Mildred went through the envelopes quickly, tossing aside the ones she didn't want to look at, and then she came across a letter from her oldest brother, Leon. He lived in Phoenix. What would he be writing me for? she wondered.
She opened the letter and read it. She was surprised to discover that he was well informed about her financial situation and she wondered who had filled him in. It had to be one of her sisters, most likely old fat-ass Georgia or motor-mouth Lula. Mildred let the thought pass when she got to the part where he suggested she consider selling the house and moving out to Phoenix. He said there were better job opportunities out there for colored people, the weather was hot and dry all year long, which meant hardly any mosquitoes, the kids might meet some civilized children instead of those hoodlums running loose in Point Haven, and, above all else, Mildred might meet a stable and loveable serviceman with a pension and she might even consider getting her high school diploma.
She folded the letter and put it back in the envelope, letting her fingers crease it over and over again. She could hear the furnace clicking on. Heat, Mildred thought. Wouldn't need no furnace in Arizona. She walked over and flicked off the switch. She had never really thought of leaving Point Haven before. All her people were here. But she wasn't afraid of taking chances. Always knew something had to happen to make things better. Was this it? She looked down at her puffy hands and saw how years of bleach and ammonia and detergent had made her skin like spiderwebs.
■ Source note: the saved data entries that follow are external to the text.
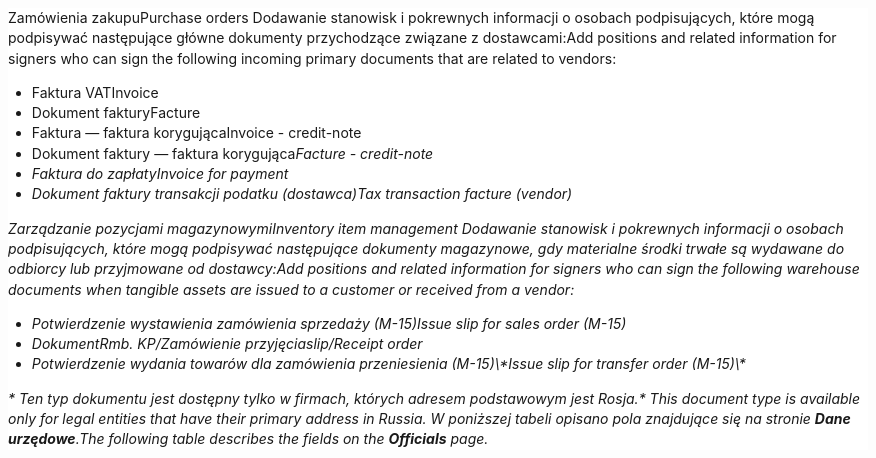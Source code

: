 </tr>
<tr class="even">
<td><span data-ttu-id="1f01c-128">Zamówienia zakupu</span><span class="sxs-lookup"><span data-stu-id="1f01c-128">Purchase orders</span></span></td>
<td><span data-ttu-id="1f01c-129">Dodawanie stanowisk i pokrewnych informacji o osobach podpisujących, które mogą podpisywać następujące główne dokumenty przychodzące związane z dostawcami:</span><span class="sxs-lookup"><span data-stu-id="1f01c-129">Add positions and related information for signers who can sign the following incoming primary documents that are related to vendors:</span></span>
<ul>
<li><span data-ttu-id="1f01c-130">Faktura VAT</span><span class="sxs-lookup"><span data-stu-id="1f01c-130">Invoice</span></span></li>
<li><span data-ttu-id="1f01c-131">Dokument faktury</span><span class="sxs-lookup"><span data-stu-id="1f01c-131">Facture</span></span></em></li>
<li><span data-ttu-id="1f01c-132">Faktura — faktura korygująca</span><span class="sxs-lookup"><span data-stu-id="1f01c-132">Invoice - credit-note</span></span></li>
<li><span data-ttu-id="1f01c-133">Dokument faktury — faktura korygująca<em></span><span class="sxs-lookup"><span data-stu-id="1f01c-133">Facture - credit-note<em></span></span></li>
<li><span data-ttu-id="1f01c-134">Faktura do zapłaty</span><span class="sxs-lookup"><span data-stu-id="1f01c-134">Invoice for payment</span></span></em></li>
<li><span data-ttu-id="1f01c-135">Dokument faktury transakcji podatku (dostawca)<em></span><span class="sxs-lookup"><span data-stu-id="1f01c-135">Tax transaction facture (vendor)<em></span></span></li>
</ul></td>
</tr>
<tr class="odd">
<td><span data-ttu-id="1f01c-136">Zarządzanie pozycjami magazynowymi</span><span class="sxs-lookup"><span data-stu-id="1f01c-136">Inventory item management</span></span></td>
<td><span data-ttu-id="1f01c-137">Dodawanie stanowisk i pokrewnych informacji o osobach podpisujących, które mogą podpisywać następujące dokumenty magazynowe, gdy materialne środki trwałe są wydawane do odbiorcy lub przyjmowane od dostawcy:</span><span class="sxs-lookup"><span data-stu-id="1f01c-137">Add positions and related information for signers who can sign the following warehouse documents when tangible assets are issued to a customer or received from a vendor:</span></span>
<ul>
<li><span data-ttu-id="1f01c-138">Potwierdzenie wystawienia zamówienia sprzedaży (M-15)</span><span class="sxs-lookup"><span data-stu-id="1f01c-138">Issue slip for sales order (M-15)</span></span></em></li>
<li><span data-ttu-id="1f01c-139">Dokument</span><span class="sxs-lookup"><span data-stu-id="1f01c-139">Rmb.</span></span> <span data-ttu-id="1f01c-140">KP/Zamówienie przyjęcia</span><span class="sxs-lookup"><span data-stu-id="1f01c-140">slip/Receipt order</span></span></li>
<li><span data-ttu-id="1f01c-141">Potwierdzenie wydania towarów dla zamówienia przeniesienia (M-15)\*</span><span class="sxs-lookup"><span data-stu-id="1f01c-141">Issue slip for transfer order (M-15)\*</span></span></li>
</ul></td>
</tr>
</tbody>
</table>

<span data-ttu-id="1f01c-142">\* Ten typ dokumentu jest dostępny tylko w firmach, których adresem podstawowym jest Rosja.</span><span class="sxs-lookup"><span data-stu-id="1f01c-142">\* This document type is available only for legal entities that have their primary address in Russia.</span></span> <span data-ttu-id="1f01c-143">W poniższej tabeli opisano pola znajdujące się na stronie **Dane urzędowe**.</span><span class="sxs-lookup"><span data-stu-id="1f01c-143">The following table describes the fields on the **Officials** page.</span></span>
Ain't nothing gon' ever change unless I make it change, she thought. And I need a change, that's for damn sure. Shit, I'm tired of playing catch-up. Working and scrimping and scraping, to get where? Nowhere. Not even past the starting line. She went to the sink and turned on the faucet though there were no dirty dishes in the basin. She poured almost two cups of Tide in the water and let the suds ooze through her fingers. She stood in front of the window and let her hands soak until they felt like liquid silk. Then she pushed the starched curtains aside to unblock the view. Her view. Of Herman and Beulah Dell's ugly brown house. The grass in the side yard was growing too fast. And before spring this house would have to be painted again. The Mercury was starting to fall apart too. Mildred dried her hands on the curtains and picked up the letter again. Then she found Leon's phone number in the junk drawer and picked up the telephone.
Six
M
ILDRED'S BROTHER
had told her just what she would have to do before she could pack up and head for the desert. He instructed her on how to go about selling the house so she could make some money. At least a few thousand dollars. Her eyes lit up at the mere thought of having that much money in her possession. She had no idea how much she'd paid in interest and principal. Had never kept track. But since more white folks had started moving into the neighborhood, the house must have appreciated; the boundaries had started changing so that now the portion of Twenty-fifth Street where she lived was considered Mid Town instead of South Park.